简体   繁体   中英

Slow heap array performance

I'm experiencing strange memory access performance problem, any ideas?

int* pixel_ptr = somewhereFromHeap;

int local_ptr[307200]; //local

//this is very slow
for(int i=0;i<307200;i++){
  pixel_ptr[i] = someCalculatedVal ;
}

//this is very slow
for(int i=0;i<307200;i++){
  pixel_ptr[i] = 1 ; //constant
}

//this is fast
for(int i=0;i<307200;i++){
  int val = pixel_ptr[i];
  local_ptr[i] = val;
}

//this is fast
for(int i=0;i<307200;i++){
  local_ptr[i] = someCalculatedVal ;
}

Tried consolidating values to local scanline

int scanline[640]; // local

//this is very slow
for(int i=xMin;i<xMax;i++){
  int screen_pos = sy*screen_width+i;
  int val = scanline[i];
  pixel_ptr[screen_pos] = val ;
}

//this is fast
for(int i=xMin;i<xMax;i++){
  int screen_pos = sy*screen_width+i;
  int val = scanline[i];
  pixel_ptr[screen_pos] = 1 ; //constant
}

//this is fast
for(int i=xMin;i<xMax;i++){
  int screen_pos = sy*screen_width+i;
  int val = i; //or a constant
  pixel_ptr[screen_pos] = val ;
}

//this is slow
for(int i=xMin;i<xMax;i++){
  int screen_pos = sy*screen_width+i;
  int val = scanline[0];
  pixel_ptr[screen_pos] = val ;
}

Any ideas? I'm using mingw with cflags -01 -std=c++11 -fpermissive.
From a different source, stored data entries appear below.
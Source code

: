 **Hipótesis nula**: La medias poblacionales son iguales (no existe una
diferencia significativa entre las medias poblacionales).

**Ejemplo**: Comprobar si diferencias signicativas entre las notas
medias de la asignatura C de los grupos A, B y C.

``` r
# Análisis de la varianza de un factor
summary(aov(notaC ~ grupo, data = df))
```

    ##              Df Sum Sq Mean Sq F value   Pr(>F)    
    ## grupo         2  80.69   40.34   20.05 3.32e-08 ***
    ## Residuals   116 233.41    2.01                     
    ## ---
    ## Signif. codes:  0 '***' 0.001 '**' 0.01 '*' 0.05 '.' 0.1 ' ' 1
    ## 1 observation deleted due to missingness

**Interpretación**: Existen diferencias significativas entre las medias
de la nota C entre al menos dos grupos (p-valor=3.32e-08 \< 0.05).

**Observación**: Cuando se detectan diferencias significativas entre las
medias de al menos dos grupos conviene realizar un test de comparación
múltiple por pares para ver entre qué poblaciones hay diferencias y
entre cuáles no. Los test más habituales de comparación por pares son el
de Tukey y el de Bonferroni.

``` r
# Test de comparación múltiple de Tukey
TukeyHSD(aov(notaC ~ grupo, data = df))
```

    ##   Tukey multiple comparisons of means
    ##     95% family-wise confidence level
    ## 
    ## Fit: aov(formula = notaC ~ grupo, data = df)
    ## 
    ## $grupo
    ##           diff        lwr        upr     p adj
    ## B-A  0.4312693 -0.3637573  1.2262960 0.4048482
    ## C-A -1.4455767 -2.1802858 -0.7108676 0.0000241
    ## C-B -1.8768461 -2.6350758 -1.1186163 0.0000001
update4: I have to say that these are snippets from my program and there are heavy code/functions running before and after. The scanline block did ran at the end of function before exit.

Now with proper test program. thks to @Iwillnotexist.

#include <stdio.h>
#include <unistd.h>
#include <sys/time.h>

#define SIZE 307200
#define SAMPLES 1000

double local_test(){
    int local_array[SIZE];

    timeval start, end;
    long cpu_time_used_sec,cpu_time_used_usec;
    double cpu_time_used;

    gettimeofday(&start, NULL);
    for(int i=0;i<SIZE;i++){
        local_array[i] = i;
    }
    gettimeofday(&end, NULL);
    cpu_time_used_sec = end.tv_sec- start.tv_sec;
    cpu_time_used_usec = end.tv_usec- start.tv_usec;
    cpu_time_used = cpu_time_used_sec*1000 + cpu_time_used_usec/1000.0;

    return cpu_time_used;
}

double heap_test(){
    int* heap_array=new int[SIZE];

    timeval start, end;
    long cpu_time_used_sec,cpu_time_used_usec;
    double cpu_time_used;

    gettimeofday(&start, NULL);
    for(int i=0;i<SIZE;i++){
        heap_array[i] = i;
    }
    gettimeofday(&end, NULL);
    cpu_time_used_sec = end.tv_sec- start.tv_sec;
    cpu_time_used_usec = end.tv_usec- start.tv_usec;
    cpu_time_used = cpu_time_used_sec*1000 + cpu_time_used_usec/1000.0;

    delete[] heap_array;

    return cpu_time_used;
}


double heap_test2(){
    static int* heap_array = NULL;

    if(heap_array==NULL){
        heap_array = new int[SIZE];
    }

    timeval start, end;
    long cpu_time_used_sec,cpu_time_used_usec;
    double cpu_time_used;

    gettimeofday(&start, NULL);
    for(int i=0;i<SIZE;i++){
        heap_array[i] = i;
    }
    gettimeofday(&end, NULL);
    cpu_time_used_sec = end.tv_sec- start.tv_sec;
    cpu_time_used_usec = end.tv_usec- start.tv_usec;
    cpu_time_used = cpu_time_used_sec*1000 + cpu_time_used_usec/1000.0;

    return cpu_time_used;
}


int main (int argc, char** argv){
    double cpu_time_used = 0;

    for(int i=0;i<SAMPLES;i++)
        cpu_time_used+=local_test();

    printf("local: %f ms\n",cpu_time_used);

    cpu_time_used = 0;

    for(int i=0;i<SAMPLES;i++)
        cpu_time_used+=heap_test();

    printf("heap_: %f ms\n",cpu_time_used);

    cpu_time_used = 0;

    for(int i=0;i<SAMPLES;i++)
        cpu_time_used+=heap_test2();

    printf("heap2: %f ms\n",cpu_time_used);

}

Complied with no optimization.

local: 577.201000 ms

heap_: 826.802000 ms

heap2: 686.401000 ms

The first heap test with new and delete is 2x slower. (paging as suggested?)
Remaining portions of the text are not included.